- Problem details
Scan the material that follows for lines with "Sections". Answer with how many there are, nothing else.
++++ Input material
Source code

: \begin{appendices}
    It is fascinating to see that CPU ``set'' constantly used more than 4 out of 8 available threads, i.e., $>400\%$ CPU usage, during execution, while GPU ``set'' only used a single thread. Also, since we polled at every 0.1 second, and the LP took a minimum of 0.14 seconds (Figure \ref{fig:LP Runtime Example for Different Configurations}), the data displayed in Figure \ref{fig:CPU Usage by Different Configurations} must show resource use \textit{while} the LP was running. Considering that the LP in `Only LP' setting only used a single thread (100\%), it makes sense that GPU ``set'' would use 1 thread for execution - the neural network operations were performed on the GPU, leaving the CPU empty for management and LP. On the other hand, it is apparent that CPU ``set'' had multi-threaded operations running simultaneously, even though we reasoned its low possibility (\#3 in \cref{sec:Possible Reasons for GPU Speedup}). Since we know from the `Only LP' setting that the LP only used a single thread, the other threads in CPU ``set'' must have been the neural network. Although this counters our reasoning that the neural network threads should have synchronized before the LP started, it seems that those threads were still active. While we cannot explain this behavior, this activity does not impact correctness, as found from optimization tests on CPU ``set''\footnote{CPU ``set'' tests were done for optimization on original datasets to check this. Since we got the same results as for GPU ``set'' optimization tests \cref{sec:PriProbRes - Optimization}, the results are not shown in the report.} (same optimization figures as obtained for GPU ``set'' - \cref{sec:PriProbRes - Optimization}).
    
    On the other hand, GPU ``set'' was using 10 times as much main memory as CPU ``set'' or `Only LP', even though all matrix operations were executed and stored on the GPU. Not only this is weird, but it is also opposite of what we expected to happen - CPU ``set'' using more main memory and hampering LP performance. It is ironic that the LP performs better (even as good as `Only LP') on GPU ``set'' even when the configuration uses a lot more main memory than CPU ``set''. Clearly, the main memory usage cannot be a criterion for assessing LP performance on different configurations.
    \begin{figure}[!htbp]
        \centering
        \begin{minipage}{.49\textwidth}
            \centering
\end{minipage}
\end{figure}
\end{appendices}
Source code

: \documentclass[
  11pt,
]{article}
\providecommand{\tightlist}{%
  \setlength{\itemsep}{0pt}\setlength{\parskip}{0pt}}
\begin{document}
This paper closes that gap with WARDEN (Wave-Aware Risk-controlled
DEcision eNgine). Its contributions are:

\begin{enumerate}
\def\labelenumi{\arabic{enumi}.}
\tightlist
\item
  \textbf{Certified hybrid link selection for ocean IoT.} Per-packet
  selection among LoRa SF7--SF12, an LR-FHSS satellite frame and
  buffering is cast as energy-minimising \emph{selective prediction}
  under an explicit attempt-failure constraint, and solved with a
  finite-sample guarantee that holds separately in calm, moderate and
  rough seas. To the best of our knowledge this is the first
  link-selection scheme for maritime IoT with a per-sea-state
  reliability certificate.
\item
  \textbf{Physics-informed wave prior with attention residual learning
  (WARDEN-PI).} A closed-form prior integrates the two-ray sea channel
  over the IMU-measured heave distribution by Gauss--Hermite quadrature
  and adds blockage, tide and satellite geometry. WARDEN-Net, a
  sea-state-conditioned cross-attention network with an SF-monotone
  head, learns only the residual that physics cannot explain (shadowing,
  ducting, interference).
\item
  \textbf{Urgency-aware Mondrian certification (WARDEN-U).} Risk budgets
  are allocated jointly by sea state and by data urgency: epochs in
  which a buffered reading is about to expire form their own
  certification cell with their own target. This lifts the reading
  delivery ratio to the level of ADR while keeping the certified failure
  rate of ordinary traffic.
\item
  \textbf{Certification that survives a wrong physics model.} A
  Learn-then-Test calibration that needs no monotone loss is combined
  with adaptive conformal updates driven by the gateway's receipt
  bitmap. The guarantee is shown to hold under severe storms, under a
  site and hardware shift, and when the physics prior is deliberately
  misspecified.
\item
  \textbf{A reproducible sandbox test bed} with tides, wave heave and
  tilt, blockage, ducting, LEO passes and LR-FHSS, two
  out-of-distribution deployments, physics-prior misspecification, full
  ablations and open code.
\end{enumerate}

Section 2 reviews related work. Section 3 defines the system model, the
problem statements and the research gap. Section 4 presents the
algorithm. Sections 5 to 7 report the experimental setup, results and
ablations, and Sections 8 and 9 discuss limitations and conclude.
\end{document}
++++++++
- Answer space
2